# Exercise directions:
Return the entries exactly. Images are not part of the copy.

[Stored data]
========================================================================

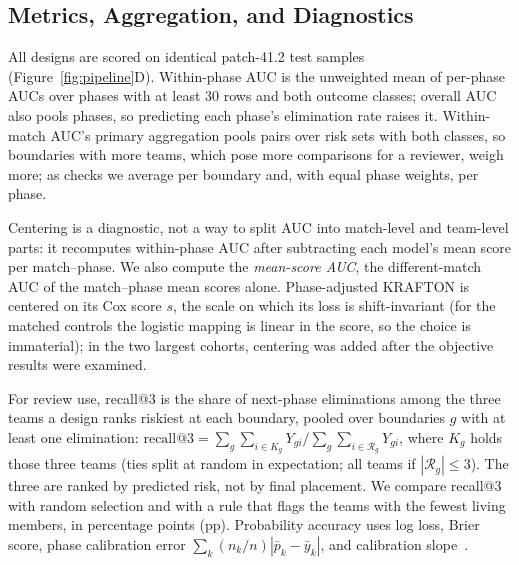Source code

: \documentclass[sigconf,anonymous]{acmart}
\begin{document}
\subsection{Metrics, Aggregation, and Diagnostics}
\label{sec:method:units}
All designs are scored on identical patch-41.2 test samples (Figure~\ref{fig:pipeline}D). Within-phase AUC is the unweighted mean of per-phase AUCs over phases with at least 30 rows and both outcome classes; overall AUC also pools phases, so predicting each phase's elimination rate raises it. Within-match AUC's primary aggregation pools pairs over risk sets with both classes, so boundaries with more teams, which pose more comparisons for a reviewer, weigh more; as checks we average per boundary and, with equal phase weights, per phase.

Centering is a diagnostic, not a way to split AUC into match-level and team-level parts: it recomputes within-phase AUC after subtracting each model's mean score per match--phase. We also compute the \emph{mean-score AUC}, the different-match AUC of the match--phase mean scores alone. Phase-adjusted KRAFTON is centered on its Cox score $s$, the scale on which its loss is shift-invariant (for the matched controls the logistic mapping is linear in the score, so the choice is immaterial); in the two largest cohorts, centering was added after the objective results were examined.

For review use, recall@3 is the share of next-phase eliminations among the three teams a design ranks riskiest at each boundary, pooled over boundaries $g$ with at least one elimination: $\mathrm{recall@3}=\sum_g\sum_{i\in K_g}Y_{gi}\big/\sum_g\sum_{i\in\mathcal{R}_g}Y_{gi}$, where $K_g$ holds those three teams (ties split at random in expectation; all teams if $|\mathcal{R}_g|\le3$). The three are ranked by predicted risk, not by final placement. We compare recall@3 with random selection and with a rule that flags the teams with the fewest living members, in percentage points (pp). Probability accuracy uses log loss, Brier score, phase calibration error $\sum_k(n_k/n)|\bar p_k-\bar y_k|$, and calibration slope~\cite{VanCalster16}.
\end{document}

========================================================================

# Completed exercise:
Source code

: \documentclass[sigconf,anonymous]{acmart}
\begin{document}
\subsection{Metrics, Aggregation, and Diagnostics}
\label{sec:method:units}
All designs are scored on identical patch-41.2 test samples (Figure~\ref{fig:pipeline}D). Within-phase AUC is the unweighted mean of per-phase AUCs over phases with at least 30 rows and both outcome classes; overall AUC also pools phases, so predicting each phase's elimination rate raises it. Within-match AUC's primary aggregation pools pairs over risk sets with both classes, so boundaries with more teams, which pose more comparisons for a reviewer, weigh more; as checks we average per boundary and, with equal phase weights, per phase.

Centering is a diagnostic, not a way to split AUC into match-level and team-level parts: it recomputes within-phase AUC after subtracting each model's mean score per match--phase. We also compute the \emph{mean-score AUC}, the different-match AUC of the match--phase mean scores alone. Phase-adjusted KRAFTON is centered on its Cox score $s$, the scale on which its loss is shift-invariant (for the matched controls the logistic mapping is linear in the score, so the choice is immaterial); in the two largest cohorts, centering was added after the objective results were examined.

For review use, recall@3 is the share of next-phase eliminations among the three teams a design ranks riskiest at each boundary, pooled over boundaries $g$ with at least one elimination: $\mathrm{recall@3}=\sum_g\sum_{i\in K_g}Y_{gi}\big/\sum_g\sum_{i\in\mathcal{R}_g}Y_{gi}$, where $K_g$ holds those three teams (ties split at random in expectation; all teams if $|\mathcal{R}_g|\le3$). The three are ranked by predicted risk, not by final placement. We compare recall@3 with random selection and with a rule that flags the teams with the fewest living members, in percentage points (pp). Probability accuracy uses log loss, Brier score, phase calibration error $\sum_k(n_k/n)|\bar p_k-\bar y_k|$, and calibration slope~\cite{VanCalster16}.
\end{document}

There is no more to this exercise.